1.2-1.4 Categorical Variables Flashcards
What is the difference between Quantitative and Categorical data?
Quantitative data can only have numerical responses that would make sense to average or arrange in a certain order. Categorical data can be numbers as well, but only if the numbers act more like a label.
How can you tell who/what the individuals of a study are?
Who/what did they record data about? If you were to make a small table, what would each row be? Those are the individuals
What makes something a statistics problem?
Does it involve gathering or analyzing data instead of just reporting a fact or answer.
What is the difference between these vocab words: variables and values?
A variable is any characteristic observed (height, grade, gender, etc…). Values are any possible “answer” a variable could have (68 in., soph., male, etc…)
What is the difference between a one-way and two-way table?
A two-way table has two different variables. Each box has counts for how many individuals meet those variables. It would make sense to make a venn diagram of a two-way table.
What is the difference between frequency and relative frequency?
Frequency is just a count of how many individuals had a certain value. Relative frequency is just turning the count into a percent.
What is a marginal distribution?
It’s when you put the totals as a new column and row in a two-way table. It essentially turns a two-way table into two different one-way tables. The marginal distr. of “something” is the counts for that variable only. So the marginal distribution of grade-level would just be how many freshmen, soph…etc there were in the study.
What would count as evidence that there is an association between two variables?
If the conditional distributions (as a table or graph) are significantly different. If so, highlight the main differences.
What is a conditional distribution?
Finding the relative frequencies as if your population was only a certain value of a variable. Essentially, use a column or row total as the denominator instead of the total for the whole study.
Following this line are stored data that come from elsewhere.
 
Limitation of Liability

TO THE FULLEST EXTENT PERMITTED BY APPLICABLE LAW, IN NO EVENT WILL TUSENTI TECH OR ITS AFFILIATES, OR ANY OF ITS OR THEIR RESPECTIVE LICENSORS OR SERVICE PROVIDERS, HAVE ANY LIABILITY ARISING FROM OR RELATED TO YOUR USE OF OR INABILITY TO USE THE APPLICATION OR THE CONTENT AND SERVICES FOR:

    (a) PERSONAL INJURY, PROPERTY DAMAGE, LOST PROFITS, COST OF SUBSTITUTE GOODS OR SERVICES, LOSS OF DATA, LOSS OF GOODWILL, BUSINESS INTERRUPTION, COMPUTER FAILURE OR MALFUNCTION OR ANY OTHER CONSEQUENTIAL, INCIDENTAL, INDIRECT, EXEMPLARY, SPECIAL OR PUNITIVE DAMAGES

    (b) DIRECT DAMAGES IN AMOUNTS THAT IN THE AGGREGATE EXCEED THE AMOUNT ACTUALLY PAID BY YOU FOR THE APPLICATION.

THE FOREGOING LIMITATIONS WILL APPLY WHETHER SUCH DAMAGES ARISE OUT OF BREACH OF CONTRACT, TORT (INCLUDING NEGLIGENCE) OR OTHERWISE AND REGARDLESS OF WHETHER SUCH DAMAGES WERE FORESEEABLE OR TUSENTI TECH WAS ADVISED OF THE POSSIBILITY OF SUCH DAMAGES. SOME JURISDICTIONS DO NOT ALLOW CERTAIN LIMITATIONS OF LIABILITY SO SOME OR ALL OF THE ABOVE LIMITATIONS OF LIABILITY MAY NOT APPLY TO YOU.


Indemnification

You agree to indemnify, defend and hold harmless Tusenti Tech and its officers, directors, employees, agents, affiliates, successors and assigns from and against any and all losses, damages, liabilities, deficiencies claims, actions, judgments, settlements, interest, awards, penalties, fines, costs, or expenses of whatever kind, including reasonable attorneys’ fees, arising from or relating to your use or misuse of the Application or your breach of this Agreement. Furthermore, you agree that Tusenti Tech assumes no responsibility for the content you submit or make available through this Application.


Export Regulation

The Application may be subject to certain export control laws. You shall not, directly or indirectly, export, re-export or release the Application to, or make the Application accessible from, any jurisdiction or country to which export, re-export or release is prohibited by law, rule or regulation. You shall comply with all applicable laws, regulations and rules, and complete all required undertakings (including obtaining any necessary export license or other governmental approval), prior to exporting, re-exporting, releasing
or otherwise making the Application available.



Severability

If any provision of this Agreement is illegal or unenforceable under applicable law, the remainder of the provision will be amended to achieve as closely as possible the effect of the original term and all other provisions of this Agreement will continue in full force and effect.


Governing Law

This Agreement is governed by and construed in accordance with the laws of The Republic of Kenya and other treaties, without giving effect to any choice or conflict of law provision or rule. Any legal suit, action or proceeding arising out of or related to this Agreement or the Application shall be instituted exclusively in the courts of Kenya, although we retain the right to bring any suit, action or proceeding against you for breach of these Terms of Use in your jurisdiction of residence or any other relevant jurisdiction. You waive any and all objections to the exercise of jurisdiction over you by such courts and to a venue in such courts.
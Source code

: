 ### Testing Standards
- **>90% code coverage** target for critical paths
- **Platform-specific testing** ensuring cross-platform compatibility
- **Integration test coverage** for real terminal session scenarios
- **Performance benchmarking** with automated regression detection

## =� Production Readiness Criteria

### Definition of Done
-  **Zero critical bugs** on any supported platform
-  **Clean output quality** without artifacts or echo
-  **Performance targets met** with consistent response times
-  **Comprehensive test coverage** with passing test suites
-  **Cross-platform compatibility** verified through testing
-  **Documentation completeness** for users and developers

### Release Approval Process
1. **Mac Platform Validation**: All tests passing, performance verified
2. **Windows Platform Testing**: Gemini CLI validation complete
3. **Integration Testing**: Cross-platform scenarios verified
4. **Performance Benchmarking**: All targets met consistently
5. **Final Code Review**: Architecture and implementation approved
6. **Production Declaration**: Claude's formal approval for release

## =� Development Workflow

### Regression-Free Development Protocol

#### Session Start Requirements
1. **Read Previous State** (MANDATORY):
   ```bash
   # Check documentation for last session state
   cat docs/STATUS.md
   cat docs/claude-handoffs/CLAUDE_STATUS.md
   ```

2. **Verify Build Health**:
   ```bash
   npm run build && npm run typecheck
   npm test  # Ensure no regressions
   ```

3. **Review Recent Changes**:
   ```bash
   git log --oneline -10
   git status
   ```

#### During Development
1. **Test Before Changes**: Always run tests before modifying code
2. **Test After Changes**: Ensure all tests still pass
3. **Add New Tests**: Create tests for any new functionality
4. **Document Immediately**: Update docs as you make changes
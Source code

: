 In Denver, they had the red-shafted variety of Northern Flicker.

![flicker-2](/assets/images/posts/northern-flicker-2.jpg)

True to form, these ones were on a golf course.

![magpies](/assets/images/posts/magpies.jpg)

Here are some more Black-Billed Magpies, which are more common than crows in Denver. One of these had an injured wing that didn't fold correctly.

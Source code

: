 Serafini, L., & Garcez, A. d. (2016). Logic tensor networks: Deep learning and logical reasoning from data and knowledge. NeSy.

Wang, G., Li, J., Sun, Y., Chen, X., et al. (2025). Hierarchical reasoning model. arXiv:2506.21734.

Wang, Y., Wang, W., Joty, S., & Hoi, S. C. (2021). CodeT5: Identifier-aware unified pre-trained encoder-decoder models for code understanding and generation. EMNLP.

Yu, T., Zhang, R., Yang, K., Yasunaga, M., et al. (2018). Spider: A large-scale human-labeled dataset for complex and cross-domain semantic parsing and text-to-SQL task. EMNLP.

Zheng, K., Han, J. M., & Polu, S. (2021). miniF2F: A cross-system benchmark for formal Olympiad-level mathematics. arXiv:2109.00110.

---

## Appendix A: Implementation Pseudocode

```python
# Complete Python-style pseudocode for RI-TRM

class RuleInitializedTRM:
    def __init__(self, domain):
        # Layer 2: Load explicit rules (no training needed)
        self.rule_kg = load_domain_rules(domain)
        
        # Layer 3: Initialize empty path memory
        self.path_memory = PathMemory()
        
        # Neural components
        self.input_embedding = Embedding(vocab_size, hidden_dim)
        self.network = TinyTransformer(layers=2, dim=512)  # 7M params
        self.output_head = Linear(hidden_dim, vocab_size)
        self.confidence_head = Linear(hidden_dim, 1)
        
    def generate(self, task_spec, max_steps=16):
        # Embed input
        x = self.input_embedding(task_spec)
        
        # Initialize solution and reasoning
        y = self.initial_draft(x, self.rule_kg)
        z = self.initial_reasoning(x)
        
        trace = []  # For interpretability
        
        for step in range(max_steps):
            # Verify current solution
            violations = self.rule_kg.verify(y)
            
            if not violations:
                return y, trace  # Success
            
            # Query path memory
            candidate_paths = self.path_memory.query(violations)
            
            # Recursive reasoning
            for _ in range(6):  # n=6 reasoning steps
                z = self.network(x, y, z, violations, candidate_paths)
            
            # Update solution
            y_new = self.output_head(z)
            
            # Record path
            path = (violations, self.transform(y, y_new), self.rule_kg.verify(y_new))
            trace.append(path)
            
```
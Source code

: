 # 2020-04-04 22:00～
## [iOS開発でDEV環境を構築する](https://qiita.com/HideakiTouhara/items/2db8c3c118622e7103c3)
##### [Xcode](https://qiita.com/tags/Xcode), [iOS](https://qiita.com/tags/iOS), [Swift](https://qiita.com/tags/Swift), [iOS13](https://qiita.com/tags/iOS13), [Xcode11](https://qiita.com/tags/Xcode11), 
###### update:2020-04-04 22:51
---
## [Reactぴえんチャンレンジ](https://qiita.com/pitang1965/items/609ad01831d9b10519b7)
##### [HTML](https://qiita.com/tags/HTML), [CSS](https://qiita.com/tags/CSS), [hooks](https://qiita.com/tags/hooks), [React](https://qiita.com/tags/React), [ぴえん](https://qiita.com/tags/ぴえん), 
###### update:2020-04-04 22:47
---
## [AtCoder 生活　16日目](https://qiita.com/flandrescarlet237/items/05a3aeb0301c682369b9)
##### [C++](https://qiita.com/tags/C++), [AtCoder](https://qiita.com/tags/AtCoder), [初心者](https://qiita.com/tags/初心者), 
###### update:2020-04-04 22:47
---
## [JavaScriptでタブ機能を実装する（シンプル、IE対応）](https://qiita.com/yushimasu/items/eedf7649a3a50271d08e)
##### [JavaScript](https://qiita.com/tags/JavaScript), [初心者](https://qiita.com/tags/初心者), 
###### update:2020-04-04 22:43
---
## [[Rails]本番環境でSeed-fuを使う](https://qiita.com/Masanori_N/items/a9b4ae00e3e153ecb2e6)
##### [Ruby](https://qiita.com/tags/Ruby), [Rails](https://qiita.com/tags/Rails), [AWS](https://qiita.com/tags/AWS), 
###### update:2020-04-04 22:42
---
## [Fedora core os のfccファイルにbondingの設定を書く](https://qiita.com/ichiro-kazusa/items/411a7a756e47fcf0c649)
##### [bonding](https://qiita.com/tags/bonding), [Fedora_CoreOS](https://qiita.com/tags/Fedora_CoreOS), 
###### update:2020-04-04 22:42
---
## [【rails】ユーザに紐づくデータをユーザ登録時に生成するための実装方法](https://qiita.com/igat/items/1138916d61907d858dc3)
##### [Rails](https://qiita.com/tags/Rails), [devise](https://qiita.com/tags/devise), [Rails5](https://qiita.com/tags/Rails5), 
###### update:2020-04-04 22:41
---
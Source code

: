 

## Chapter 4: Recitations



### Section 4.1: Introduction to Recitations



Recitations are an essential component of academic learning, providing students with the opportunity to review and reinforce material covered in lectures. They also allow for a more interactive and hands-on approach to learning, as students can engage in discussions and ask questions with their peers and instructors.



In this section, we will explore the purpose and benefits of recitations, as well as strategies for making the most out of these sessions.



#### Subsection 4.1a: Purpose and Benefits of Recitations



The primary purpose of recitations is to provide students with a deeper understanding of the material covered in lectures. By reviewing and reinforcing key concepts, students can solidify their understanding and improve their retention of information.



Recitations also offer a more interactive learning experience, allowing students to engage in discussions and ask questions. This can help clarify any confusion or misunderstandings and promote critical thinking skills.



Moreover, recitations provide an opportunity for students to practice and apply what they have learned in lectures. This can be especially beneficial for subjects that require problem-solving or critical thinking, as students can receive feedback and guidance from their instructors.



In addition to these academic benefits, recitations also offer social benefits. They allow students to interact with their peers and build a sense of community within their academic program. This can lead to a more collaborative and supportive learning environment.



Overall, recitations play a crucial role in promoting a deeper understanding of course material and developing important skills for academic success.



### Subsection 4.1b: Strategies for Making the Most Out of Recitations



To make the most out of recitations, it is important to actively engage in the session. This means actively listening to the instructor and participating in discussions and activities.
What are some common ways that graphs can be misleading?
Not starting at 0. Pie charts not adding to 100%. 3D or pictures that make things look disproportionate.
What is a segmented bar graph?
A relative frequency graph with one bar that goes up to 100% and has individual bars stacked according to their percentages within it. It is useful for comparing multiple variables.
What is a mosaic plot?
It is a segmented bar graph where the x-axis is also a segmented bar graph. So the vertical bar for students would be wider than teachers if there were more students in the study.